Stored dataset items:
*** Begin section ***
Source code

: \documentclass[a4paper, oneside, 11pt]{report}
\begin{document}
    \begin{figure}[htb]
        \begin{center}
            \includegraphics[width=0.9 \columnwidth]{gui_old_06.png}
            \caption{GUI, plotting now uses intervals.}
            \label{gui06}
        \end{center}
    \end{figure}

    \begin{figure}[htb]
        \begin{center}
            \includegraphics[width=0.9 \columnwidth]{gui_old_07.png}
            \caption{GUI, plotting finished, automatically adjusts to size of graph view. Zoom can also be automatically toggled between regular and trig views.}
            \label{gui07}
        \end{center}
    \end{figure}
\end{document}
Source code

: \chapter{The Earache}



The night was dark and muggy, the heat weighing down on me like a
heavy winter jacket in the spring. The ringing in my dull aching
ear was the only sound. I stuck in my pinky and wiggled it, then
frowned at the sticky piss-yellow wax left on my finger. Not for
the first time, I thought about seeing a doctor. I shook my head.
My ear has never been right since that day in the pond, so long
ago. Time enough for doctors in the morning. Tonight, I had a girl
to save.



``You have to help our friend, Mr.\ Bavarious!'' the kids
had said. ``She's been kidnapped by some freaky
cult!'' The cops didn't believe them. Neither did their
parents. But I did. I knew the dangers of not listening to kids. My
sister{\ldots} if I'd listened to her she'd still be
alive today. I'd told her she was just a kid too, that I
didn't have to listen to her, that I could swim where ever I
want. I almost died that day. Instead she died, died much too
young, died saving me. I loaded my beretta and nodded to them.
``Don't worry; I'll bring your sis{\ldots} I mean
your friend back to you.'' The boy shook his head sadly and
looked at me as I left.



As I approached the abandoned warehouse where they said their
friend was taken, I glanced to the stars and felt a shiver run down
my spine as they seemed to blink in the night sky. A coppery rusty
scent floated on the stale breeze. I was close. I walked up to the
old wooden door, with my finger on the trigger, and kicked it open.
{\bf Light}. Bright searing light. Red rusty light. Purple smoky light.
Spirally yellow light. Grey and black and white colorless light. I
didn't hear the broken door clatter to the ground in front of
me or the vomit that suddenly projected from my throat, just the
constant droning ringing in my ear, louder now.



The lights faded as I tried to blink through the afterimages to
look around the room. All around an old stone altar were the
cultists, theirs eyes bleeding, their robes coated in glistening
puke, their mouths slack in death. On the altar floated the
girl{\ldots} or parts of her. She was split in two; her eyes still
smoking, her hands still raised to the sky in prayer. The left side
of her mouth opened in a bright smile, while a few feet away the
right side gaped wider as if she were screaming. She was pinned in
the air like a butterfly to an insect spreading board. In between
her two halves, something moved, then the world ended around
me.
*** End section ***
*** Begin section ***
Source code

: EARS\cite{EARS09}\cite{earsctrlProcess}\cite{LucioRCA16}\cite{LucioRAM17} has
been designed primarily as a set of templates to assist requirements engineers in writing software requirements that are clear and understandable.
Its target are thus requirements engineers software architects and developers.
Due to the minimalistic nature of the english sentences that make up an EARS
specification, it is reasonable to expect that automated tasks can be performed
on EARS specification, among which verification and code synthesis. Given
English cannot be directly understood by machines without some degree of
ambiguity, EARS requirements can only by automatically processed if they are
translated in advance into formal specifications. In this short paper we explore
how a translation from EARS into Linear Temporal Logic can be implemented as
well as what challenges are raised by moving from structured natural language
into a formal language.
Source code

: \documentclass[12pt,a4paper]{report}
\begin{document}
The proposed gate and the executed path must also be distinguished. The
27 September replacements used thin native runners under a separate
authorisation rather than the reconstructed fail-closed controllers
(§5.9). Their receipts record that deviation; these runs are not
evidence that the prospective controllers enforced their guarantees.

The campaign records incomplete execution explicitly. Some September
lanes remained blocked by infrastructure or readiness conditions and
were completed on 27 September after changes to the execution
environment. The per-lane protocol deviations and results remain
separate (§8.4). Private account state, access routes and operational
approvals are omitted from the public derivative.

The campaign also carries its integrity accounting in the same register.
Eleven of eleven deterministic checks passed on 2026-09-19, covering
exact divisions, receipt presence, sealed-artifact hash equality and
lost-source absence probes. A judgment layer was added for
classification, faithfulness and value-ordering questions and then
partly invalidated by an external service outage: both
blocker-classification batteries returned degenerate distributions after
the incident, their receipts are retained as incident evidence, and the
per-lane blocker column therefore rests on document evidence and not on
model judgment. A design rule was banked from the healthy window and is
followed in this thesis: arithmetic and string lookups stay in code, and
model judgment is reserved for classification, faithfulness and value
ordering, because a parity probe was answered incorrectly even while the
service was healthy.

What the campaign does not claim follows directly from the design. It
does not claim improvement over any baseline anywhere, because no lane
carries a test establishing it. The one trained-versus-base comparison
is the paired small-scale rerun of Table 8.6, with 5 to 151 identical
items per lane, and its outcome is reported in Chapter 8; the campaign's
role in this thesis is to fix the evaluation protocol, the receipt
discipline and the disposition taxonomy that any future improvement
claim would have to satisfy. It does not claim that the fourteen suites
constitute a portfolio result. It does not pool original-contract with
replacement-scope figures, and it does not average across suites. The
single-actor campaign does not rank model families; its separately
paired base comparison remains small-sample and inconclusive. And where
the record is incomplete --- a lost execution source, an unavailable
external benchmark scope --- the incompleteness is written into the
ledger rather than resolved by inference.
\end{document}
*** End section ***
Exercise » From the records above, retype only the lines starting at the line that contains "your friend back" and ending at the line that contains "the air like", both included.

Expected answer »
your friend back to you.'' The boy shook his head sadly and
looked at me as I left.



As I approached the abandoned warehouse where they said their
friend was taken, I glanced to the stars and felt a shiver run down
my spine as they seemed to blink in the night sky. A coppery rusty
scent floated on the stale breeze. I was close. I walked up to the
old wooden door, with my finger on the trigger, and kicked it open.
{\bf Light}. Bright searing light. Red rusty light. Purple smoky light.
Spirally yellow light. Grey and black and white colorless light. I
didn't hear the broken door clatter to the ground in front of
me or the vomit that suddenly projected from my throat, just the
constant droning ringing in my ear, louder now.



The lights faded as I tried to blink through the afterimages to
look around the room. All around an old stone altar were the
cultists, theirs eyes bleeding, their robes coated in glistening
puke, their mouths slack in death. On the altar floated the
girl{\ldots} or parts of her. She was split in two; her eyes still
smoking, her hands still raised to the sky in prayer. The left side
of her mouth opened in a bright smile, while a few feet away the
right side gaped wider as if she were screaming. She was pinned in
the air like a butterfly to an insect spreading board. In between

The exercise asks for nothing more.